*Information provided*:
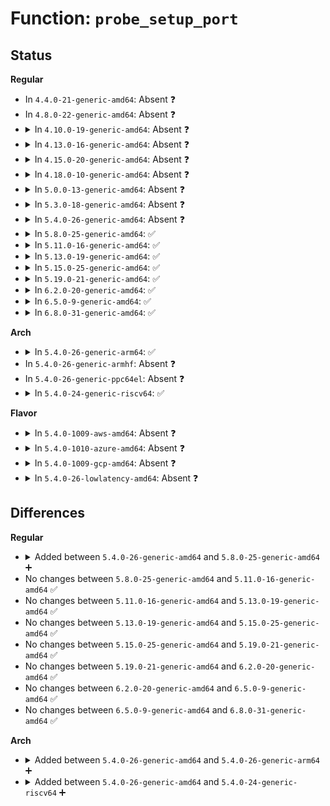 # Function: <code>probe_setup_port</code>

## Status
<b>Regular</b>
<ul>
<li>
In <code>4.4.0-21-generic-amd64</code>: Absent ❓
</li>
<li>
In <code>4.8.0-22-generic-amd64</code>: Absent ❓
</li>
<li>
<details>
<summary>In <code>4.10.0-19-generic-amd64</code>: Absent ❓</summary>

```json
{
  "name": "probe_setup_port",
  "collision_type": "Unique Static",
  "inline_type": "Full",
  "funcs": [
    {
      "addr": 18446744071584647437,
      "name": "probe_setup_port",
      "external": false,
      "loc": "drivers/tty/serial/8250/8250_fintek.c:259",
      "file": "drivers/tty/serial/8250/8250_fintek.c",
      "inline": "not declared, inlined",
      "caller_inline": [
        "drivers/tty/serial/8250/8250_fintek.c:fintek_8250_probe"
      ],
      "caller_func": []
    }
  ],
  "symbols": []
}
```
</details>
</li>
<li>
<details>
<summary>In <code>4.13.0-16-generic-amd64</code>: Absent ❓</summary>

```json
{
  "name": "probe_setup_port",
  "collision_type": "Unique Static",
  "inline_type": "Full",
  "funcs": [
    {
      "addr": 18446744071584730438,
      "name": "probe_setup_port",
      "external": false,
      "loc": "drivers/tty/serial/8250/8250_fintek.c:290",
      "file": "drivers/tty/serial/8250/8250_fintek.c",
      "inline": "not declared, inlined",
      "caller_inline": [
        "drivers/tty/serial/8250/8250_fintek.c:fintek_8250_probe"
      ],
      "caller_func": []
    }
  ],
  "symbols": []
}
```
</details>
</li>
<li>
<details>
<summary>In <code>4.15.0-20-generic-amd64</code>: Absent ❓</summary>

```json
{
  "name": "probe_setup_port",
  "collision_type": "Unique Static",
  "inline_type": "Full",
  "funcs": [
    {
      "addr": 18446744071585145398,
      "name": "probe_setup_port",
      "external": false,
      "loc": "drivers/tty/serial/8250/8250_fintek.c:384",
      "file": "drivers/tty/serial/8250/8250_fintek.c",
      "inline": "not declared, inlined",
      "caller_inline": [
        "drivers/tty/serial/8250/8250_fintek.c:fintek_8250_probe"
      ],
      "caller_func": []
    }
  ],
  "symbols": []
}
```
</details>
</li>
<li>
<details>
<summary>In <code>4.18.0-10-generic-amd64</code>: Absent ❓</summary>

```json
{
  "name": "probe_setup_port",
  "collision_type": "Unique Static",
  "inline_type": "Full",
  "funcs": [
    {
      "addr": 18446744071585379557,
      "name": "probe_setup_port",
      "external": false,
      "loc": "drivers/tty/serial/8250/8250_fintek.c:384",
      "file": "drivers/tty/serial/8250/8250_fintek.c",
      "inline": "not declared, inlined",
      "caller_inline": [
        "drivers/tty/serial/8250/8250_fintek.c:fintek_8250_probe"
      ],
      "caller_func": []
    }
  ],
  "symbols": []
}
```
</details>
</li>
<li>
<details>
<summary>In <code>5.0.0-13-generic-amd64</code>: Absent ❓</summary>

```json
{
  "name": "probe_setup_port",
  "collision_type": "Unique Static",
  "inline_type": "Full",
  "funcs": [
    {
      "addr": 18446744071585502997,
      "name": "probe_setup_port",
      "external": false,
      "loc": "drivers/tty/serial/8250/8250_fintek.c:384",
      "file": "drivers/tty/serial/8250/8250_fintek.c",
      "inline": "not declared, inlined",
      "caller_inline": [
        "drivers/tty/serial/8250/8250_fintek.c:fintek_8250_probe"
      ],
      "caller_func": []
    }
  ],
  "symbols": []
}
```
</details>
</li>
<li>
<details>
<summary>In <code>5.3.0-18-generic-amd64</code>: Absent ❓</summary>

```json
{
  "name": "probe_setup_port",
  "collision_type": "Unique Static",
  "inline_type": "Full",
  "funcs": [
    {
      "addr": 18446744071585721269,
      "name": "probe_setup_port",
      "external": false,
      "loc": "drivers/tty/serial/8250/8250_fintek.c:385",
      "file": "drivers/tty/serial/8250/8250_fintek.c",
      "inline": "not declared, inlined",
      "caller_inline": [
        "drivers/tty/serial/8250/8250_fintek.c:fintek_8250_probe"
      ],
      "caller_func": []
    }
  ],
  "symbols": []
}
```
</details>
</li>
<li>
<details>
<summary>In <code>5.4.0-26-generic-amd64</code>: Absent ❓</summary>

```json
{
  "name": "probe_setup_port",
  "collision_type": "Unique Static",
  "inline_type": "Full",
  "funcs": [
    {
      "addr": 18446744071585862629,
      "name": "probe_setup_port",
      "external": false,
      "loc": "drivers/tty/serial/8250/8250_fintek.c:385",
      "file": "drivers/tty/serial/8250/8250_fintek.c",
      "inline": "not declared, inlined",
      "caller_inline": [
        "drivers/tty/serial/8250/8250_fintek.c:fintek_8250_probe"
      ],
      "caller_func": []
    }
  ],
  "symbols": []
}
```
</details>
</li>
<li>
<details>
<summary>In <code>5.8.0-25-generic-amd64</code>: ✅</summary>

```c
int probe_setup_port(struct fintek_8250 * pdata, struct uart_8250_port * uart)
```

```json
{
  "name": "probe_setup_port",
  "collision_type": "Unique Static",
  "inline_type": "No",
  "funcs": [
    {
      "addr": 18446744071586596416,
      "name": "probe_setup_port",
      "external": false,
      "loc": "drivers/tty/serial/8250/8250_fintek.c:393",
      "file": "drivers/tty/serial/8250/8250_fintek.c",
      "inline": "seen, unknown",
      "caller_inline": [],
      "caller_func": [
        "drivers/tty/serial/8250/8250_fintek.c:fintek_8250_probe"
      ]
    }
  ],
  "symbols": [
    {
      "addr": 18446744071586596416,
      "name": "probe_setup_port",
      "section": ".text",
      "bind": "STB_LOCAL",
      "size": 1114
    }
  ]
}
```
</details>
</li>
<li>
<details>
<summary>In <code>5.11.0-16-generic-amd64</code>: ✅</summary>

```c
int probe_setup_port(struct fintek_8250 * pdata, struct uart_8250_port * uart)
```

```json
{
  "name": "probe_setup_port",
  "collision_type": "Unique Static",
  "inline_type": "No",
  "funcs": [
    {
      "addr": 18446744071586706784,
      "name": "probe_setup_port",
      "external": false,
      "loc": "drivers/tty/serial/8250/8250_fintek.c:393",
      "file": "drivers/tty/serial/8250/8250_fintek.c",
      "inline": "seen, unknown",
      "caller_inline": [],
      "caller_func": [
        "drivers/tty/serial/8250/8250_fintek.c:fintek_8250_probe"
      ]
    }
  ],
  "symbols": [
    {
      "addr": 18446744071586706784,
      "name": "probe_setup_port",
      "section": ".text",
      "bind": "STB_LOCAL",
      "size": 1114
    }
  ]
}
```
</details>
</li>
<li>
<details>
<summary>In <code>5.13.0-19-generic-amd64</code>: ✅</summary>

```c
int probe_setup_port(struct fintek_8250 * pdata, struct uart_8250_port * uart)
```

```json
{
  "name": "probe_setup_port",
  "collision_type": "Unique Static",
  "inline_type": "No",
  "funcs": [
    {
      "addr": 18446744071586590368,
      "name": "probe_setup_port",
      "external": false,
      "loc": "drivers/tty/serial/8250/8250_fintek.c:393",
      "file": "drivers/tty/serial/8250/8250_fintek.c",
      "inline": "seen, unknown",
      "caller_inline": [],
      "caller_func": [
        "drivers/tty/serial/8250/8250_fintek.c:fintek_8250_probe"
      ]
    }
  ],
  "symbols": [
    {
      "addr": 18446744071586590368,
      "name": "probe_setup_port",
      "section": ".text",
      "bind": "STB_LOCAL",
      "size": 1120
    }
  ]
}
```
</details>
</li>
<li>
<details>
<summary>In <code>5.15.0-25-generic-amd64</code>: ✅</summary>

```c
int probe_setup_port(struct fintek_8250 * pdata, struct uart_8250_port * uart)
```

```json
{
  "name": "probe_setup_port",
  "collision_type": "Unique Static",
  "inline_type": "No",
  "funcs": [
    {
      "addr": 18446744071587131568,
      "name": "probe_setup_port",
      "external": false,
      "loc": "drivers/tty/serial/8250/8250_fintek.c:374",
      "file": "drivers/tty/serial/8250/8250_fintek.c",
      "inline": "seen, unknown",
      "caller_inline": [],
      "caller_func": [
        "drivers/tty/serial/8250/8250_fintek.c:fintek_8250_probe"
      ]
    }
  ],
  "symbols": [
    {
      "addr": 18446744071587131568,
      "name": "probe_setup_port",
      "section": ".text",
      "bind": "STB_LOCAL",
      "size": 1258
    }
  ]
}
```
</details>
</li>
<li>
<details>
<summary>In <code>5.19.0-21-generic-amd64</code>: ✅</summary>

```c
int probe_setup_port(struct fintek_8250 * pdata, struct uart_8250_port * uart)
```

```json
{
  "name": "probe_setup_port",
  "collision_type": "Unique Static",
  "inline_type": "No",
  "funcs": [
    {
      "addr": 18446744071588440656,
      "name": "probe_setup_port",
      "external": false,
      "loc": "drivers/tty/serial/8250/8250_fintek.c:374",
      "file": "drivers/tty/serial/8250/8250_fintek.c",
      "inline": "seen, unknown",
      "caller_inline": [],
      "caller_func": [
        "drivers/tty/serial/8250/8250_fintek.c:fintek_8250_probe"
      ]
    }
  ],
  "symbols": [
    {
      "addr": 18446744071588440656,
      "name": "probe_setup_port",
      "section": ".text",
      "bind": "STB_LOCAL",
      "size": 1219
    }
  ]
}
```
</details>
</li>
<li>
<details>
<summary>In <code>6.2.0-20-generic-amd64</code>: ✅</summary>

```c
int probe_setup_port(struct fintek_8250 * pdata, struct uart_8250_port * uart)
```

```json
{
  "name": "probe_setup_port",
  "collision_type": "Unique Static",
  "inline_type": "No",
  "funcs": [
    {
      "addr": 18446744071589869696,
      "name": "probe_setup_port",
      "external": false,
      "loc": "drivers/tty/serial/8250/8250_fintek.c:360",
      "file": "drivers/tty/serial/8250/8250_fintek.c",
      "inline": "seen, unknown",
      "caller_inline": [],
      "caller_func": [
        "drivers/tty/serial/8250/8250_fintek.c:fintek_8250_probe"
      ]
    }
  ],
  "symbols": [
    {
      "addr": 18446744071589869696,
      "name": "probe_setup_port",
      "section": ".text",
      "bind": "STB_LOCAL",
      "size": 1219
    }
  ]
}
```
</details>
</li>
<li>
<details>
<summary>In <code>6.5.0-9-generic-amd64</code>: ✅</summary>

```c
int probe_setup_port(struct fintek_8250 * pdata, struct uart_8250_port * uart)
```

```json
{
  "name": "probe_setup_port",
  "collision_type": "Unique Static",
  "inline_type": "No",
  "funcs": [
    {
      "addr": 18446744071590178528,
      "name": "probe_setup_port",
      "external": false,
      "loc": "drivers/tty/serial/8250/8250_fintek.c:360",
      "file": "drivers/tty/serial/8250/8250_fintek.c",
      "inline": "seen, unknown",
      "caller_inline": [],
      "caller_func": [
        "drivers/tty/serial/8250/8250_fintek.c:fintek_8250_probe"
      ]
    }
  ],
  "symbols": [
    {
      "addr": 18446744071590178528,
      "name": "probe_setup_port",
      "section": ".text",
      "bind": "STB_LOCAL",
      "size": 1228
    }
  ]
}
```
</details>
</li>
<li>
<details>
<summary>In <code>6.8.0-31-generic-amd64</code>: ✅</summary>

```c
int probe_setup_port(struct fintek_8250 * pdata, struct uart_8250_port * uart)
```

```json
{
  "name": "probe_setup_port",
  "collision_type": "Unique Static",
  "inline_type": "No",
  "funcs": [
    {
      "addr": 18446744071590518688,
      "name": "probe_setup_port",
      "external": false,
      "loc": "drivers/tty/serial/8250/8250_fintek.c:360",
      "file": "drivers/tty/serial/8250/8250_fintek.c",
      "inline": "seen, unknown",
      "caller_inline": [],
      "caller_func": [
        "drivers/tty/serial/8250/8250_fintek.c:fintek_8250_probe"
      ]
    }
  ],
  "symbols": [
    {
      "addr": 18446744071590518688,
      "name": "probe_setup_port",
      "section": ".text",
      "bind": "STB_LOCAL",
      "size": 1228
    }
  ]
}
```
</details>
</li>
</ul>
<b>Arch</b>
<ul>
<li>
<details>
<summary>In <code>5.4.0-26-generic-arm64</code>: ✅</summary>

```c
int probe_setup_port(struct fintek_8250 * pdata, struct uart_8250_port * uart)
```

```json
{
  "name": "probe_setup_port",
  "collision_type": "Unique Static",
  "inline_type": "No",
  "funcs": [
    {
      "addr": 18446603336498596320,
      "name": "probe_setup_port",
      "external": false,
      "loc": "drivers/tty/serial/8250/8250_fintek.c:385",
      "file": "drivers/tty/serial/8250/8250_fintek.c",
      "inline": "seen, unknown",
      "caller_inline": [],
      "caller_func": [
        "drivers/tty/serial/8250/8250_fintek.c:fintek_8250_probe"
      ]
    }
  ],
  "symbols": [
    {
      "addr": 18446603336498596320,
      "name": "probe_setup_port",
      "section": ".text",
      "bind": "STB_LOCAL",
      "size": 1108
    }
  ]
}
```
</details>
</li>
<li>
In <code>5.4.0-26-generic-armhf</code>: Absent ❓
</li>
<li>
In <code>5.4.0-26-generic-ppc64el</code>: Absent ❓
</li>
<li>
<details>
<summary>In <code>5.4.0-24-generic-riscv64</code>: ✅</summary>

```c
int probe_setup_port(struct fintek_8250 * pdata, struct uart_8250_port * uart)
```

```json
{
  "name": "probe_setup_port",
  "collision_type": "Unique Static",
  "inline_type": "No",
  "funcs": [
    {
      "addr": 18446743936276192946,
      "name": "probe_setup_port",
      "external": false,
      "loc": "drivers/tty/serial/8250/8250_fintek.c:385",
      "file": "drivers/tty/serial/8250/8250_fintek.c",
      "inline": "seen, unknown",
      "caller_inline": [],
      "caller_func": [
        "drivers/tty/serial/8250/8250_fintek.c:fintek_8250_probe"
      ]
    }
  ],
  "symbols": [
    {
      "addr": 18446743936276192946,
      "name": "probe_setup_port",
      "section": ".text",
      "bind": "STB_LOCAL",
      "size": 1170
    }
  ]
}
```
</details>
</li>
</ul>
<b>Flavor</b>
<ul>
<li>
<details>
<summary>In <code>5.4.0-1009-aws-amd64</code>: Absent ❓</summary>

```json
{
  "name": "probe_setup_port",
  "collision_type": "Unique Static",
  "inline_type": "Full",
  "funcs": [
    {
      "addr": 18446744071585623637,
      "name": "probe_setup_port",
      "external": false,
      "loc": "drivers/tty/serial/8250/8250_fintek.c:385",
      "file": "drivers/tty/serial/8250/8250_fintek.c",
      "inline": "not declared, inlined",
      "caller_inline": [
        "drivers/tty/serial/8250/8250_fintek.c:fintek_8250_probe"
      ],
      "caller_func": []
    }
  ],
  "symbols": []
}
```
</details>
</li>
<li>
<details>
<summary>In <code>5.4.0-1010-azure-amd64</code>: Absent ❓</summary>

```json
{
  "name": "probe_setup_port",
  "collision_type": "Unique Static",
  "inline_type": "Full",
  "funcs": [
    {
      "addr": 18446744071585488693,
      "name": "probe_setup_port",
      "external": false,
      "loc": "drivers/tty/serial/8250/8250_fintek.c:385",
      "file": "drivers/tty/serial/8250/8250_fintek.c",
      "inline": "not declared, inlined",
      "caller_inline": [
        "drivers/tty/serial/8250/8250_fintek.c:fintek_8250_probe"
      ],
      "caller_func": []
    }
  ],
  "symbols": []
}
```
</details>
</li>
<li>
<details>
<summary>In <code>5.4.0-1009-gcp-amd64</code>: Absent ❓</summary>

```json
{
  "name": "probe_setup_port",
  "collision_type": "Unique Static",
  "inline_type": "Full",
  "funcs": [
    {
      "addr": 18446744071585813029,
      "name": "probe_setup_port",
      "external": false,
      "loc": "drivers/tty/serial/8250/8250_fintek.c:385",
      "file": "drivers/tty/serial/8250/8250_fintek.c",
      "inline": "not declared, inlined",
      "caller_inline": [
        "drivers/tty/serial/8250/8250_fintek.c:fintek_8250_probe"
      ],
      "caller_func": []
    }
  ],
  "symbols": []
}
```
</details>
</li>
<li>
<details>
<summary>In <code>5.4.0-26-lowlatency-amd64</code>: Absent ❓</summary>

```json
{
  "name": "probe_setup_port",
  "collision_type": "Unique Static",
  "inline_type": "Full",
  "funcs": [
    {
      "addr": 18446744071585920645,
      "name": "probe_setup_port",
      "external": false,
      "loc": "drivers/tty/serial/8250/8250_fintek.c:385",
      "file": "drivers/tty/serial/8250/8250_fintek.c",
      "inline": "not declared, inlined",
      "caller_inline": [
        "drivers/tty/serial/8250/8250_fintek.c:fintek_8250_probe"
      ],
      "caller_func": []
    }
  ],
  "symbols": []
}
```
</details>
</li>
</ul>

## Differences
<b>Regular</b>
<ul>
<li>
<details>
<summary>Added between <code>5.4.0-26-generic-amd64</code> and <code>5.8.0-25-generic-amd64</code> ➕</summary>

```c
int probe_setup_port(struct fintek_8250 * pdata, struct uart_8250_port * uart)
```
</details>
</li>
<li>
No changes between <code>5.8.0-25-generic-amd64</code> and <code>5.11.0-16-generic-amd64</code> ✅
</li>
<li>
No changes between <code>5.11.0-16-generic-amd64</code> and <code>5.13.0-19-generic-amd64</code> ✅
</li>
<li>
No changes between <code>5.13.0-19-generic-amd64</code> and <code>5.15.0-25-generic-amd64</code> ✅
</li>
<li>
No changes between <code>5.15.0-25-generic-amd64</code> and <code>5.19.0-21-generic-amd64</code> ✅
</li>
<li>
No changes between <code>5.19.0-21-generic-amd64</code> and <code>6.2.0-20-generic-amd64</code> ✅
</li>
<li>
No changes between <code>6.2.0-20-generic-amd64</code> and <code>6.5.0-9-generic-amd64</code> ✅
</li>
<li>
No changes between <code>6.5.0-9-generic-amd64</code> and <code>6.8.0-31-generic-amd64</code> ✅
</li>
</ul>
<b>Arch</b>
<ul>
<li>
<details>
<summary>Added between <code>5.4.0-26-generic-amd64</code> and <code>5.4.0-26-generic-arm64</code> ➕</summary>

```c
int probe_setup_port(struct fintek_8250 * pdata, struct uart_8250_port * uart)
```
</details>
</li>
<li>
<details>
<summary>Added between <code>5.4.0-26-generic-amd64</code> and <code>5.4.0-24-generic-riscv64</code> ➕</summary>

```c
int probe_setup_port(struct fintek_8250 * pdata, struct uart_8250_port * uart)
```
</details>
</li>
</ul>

*Requirement*:
Look through the entries above; copy each line where the string "between" appears.

*The completed task*:
<summary>Added between <code>5.4.0-26-generic-amd64</code> and <code>5.8.0-25-generic-amd64</code> ➕</summary>
No changes between <code>5.8.0-25-generic-amd64</code> and <code>5.11.0-16-generic-amd64</code> ✅
No changes between <code>5.11.0-16-generic-amd64</code> and <code>5.13.0-19-generic-amd64</code> ✅
No changes between <code>5.13.0-19-generic-amd64</code> and <code>5.15.0-25-generic-amd64</code> ✅
No changes between <code>5.15.0-25-generic-amd64</code> and <code>5.19.0-21-generic-amd64</code> ✅
No changes between <code>5.19.0-21-generic-amd64</code> and <code>6.2.0-20-generic-amd64</code> ✅
No changes between <code>6.2.0-20-generic-amd64</code> and <code>6.5.0-9-generic-amd64</code> ✅
No changes between <code>6.5.0-9-generic-amd64</code> and <code>6.8.0-31-generic-amd64</code> ✅
<summary>Added between <code>5.4.0-26-generic-amd64</code> and <code>5.4.0-26-generic-arm64</code> ➕</summary>
<summary>Added between <code>5.4.0-26-generic-amd64</code> and <code>5.4.0-24-generic-riscv64</code> ➕</summary>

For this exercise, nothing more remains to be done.